На этом митинге было решено построить свой бронепоезд и посадить на него свою, заводскую команду. Бронепоезд составляли из нескольких бронированных платформ с пушками и зенитными пулеметами и бронированного паровоза. В команду были зачислены люди, казавшиеся Валентине пожилыми, — бывшие красногвардейцы, когда-то водившие бронепоезд. Бронепоезд провожали на фронт, и командир его в кубанской папахе с красным верхом говорил на митинге речь.

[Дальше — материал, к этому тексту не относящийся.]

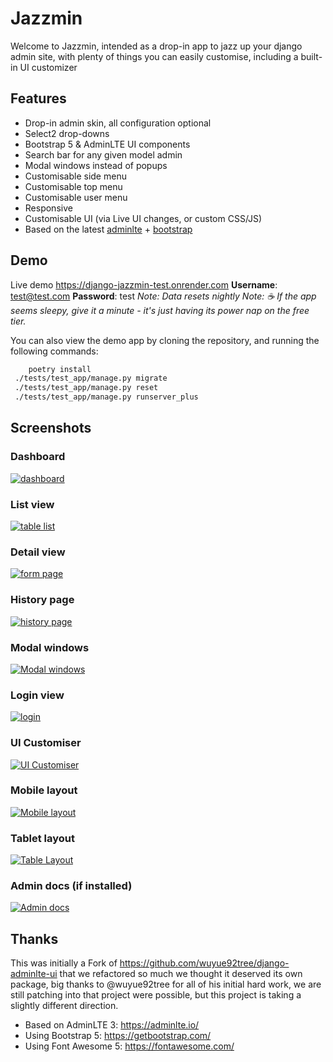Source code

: # Jazzmin

Welcome to Jazzmin, intended as a drop-in app to jazz up your django admin site, with plenty of things you can easily
customise, including a built-in UI customizer

## Features

- Drop-in admin skin, all configuration optional
- Select2 drop-downs
- Bootstrap 5 & AdminLTE UI components
- Search bar for any given model admin
- Modal windows instead of popups
- Customisable side menu
- Customisable top menu
- Customisable user menu
- Responsive
- Customisable UI (via Live UI changes, or custom CSS/JS)
- Based on the latest [adminlte](https://adminlte.io/) + [bootstrap](https://getbootstrap.com/)

## Demo
Live demo https://django-jazzmin-test.onrender.com
**Username**: test@test.com
**Password**: test
*Note: Data resets nightly*
*Note: ☕ If the app seems sleepy, give it a minute - it's just having its power nap on the free tier.*

You can also view the demo app by cloning the repository, and running the following commands:

```bash
    poetry install
 ./tests/test_app/manage.py migrate
 ./tests/test_app/manage.py reset
 ./tests/test_app/manage.py runserver_plus
```

## Screenshots

### Dashboard

[![dashboard](./img/dashboard.png)](./img/dashboard.png)

### List view

[![table list](./img/list_view.png)](./img/list_view.png)

### Detail view

[![form page](./img/detail_view.png)](./img/detail_view.png)

### History page

[![history page](./img/history_page.png)](./img/history_page.png)

### Modal windows

[![Modal windows](./img/related_modal_bootstrap.png)](./img/related_modal_bootstrap.png)

### Login view

[![login](./img/login.png)](./img/login.png)

### UI Customiser

[![UI Customiser](./img/ui_customiser.png)](./img/ui_customiser.png)

### Mobile layout

[![Mobile layout](./img/dashboard_mobile.png)](./img/dashboard_mobile.png)

### Tablet layout

[![Table Layout](./img/dashboard_tablet.png)](./img/dashboard_tablet.png)

### Admin docs (if installed)

[![Admin docs](./img/admin_docs.png)](./img/admin_docs.png)

## Thanks

This was initially a Fork of <https://github.com/wuyue92tree/django-adminlte-ui> that we refactored so much we thought it
deserved its own package, big thanks to @wuyue92tree for all of his initial hard work, we are still patching into that
project were possible, but this project is taking a slightly different direction.

- Based on AdminLTE 3: <https://adminlte.io/>
- Using Bootstrap 5: <https://getbootstrap.com/>
- Using Font Awesome 5: <https://fontawesome.com/>
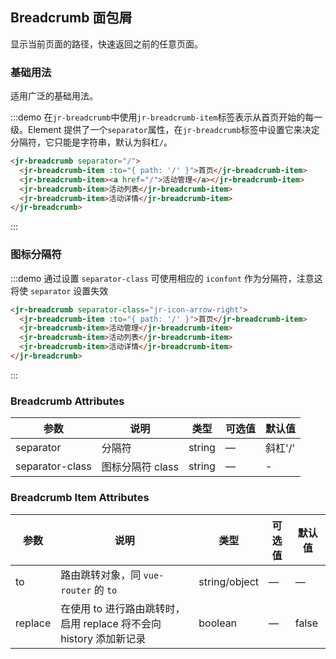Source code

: ## Breadcrumb 面包屑
显示当前页面的路径，快速返回之前的任意页面。

### 基础用法

适用广泛的基础用法。

:::demo 在`jr-breadcrumb`中使用`jr-breadcrumb-item`标签表示从首页开始的每一级。Element 提供了一个`separator`属性，在`jr-breadcrumb`标签中设置它来决定分隔符，它只能是字符串，默认为斜杠`/`。

```html
<jr-breadcrumb separator="/">
  <jr-breadcrumb-item :to="{ path: '/' }">首页</jr-breadcrumb-item>
  <jr-breadcrumb-item><a href="/">活动管理</a></jr-breadcrumb-item>
  <jr-breadcrumb-item>活动列表</jr-breadcrumb-item>
  <jr-breadcrumb-item>活动详情</jr-breadcrumb-item>
</jr-breadcrumb>
```
:::

### 图标分隔符

:::demo 通过设置 `separator-class` 可使用相应的 `iconfont` 作为分隔符，注意这将使 `separator` 设置失效

```html
<jr-breadcrumb separator-class="jr-icon-arrow-right">
  <jr-breadcrumb-item :to="{ path: '/' }">首页</jr-breadcrumb-item>
  <jr-breadcrumb-item>活动管理</jr-breadcrumb-item>
  <jr-breadcrumb-item>活动列表</jr-breadcrumb-item>
  <jr-breadcrumb-item>活动详情</jr-breadcrumb-item>
</jr-breadcrumb>
```
:::

### Breadcrumb Attributes
| 参数      | 说明          | 类型      | 可选值                           | 默认值  |
|---------- |-------------- |---------- |--------------------------------  |-------- |
| separator | 分隔符 | string | — | 斜杠'/' |
| separator-class | 图标分隔符 class | string | — | - |

### Breadcrumb Item Attributes
| 参数      | 说明          | 类型      | 可选值                           | 默认值  |
|---------- |-------------- |---------- |--------------------------------  |-------- |
| to        | 路由跳转对象，同 `vue-router` 的 `to` | string/object | — | — |
| replace   | 在使用 to 进行路由跳转时，启用 replace 将不会向 history 添加新记录 | boolean | — | false |
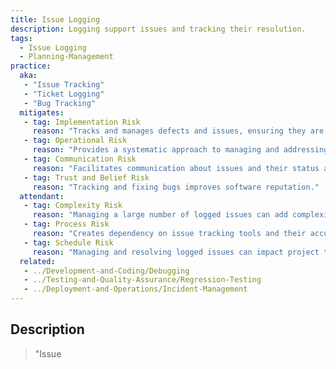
 ```yaml
---
title: Issue Logging
description: Logging support issues and tracking their resolution.
tags: 
  - Issue Logging
  - Planning-Management
practice:
  aka: 
   - "Issue Tracking"
   - "Ticket Logging"
   - "Bug Tracking"
  mitigates:
   - tag: Implementation Risk
     reason: "Tracks and manages defects and issues, ensuring they are resolved."
   - tag: Operational Risk
     reason: "Provides a systematic approach to managing and addressing operational issues."
   - tag: Communication Risk
     reason: "Facilitates communication about issues and their status among team members."
   - tag: Trust and Belief Risk
     reason: "Tracking and fixing bugs improves software reputation."
  attendant:
   - tag: Complexity Risk
     reason: "Managing a large number of logged issues can add complexity."
   - tag: Process Risk
     reason: "Creates dependency on issue tracking tools and their accuracy."
   - tag: Schedule Risk
     reason: "Managing and resolving logged issues can impact project timelines."
  related:
   - ../Development-and-Coding/Debugging
   - ../Testing-and-Quality-Assurance/Regression-Testing
   - ../Deployment-and-Operations/Incident-Management
---
```


<PracticeIntro details={frontMatter} /> 

## Description

> "Issue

Но в остальном многое еще шло как обычно, и Нина-маленькая говорила Валентине:
— Валя, я должна тебе рассказать. Меня недавно познакомили с одним капитаном. — Лицо у Нины- маленькой только что было старым, усталым, а тут она заулыбалась. — Володей. Женатый. Где их, неженатых, возьмешь! Говорю этому Володе: «Саша! Вы, — говорю, — Володя, не обижаетесь, что я вас Сашей называю? У меня был друг по имени Саша. Он меня обидел».
В Валентининой бригаде работали мобилизованные колхозницы. Работали они дисциплинированно, жили в общежитии и на квартирах и казались Валентине похожими друг на друга своей худощавостью, своими увеличенными работой мужскими кистями сильных рук. Но Валентина с удивлением замечала какую- то непонятную ей ревность и соперничество между ними. Для них имело значение, кто где жил, кем работал. Худенькая, маленькая, с голубыми внимательными глазками тетечка лет сорока спрашивала во время перерыва двух женщин помоложе:
— Девки, а кем вы дома работали?
Девки, которые ели домашнюю снедь, завернутую в платочке, набычились, долго молчали. Потом одна спросила;
— А вам зачем?
— Да просто.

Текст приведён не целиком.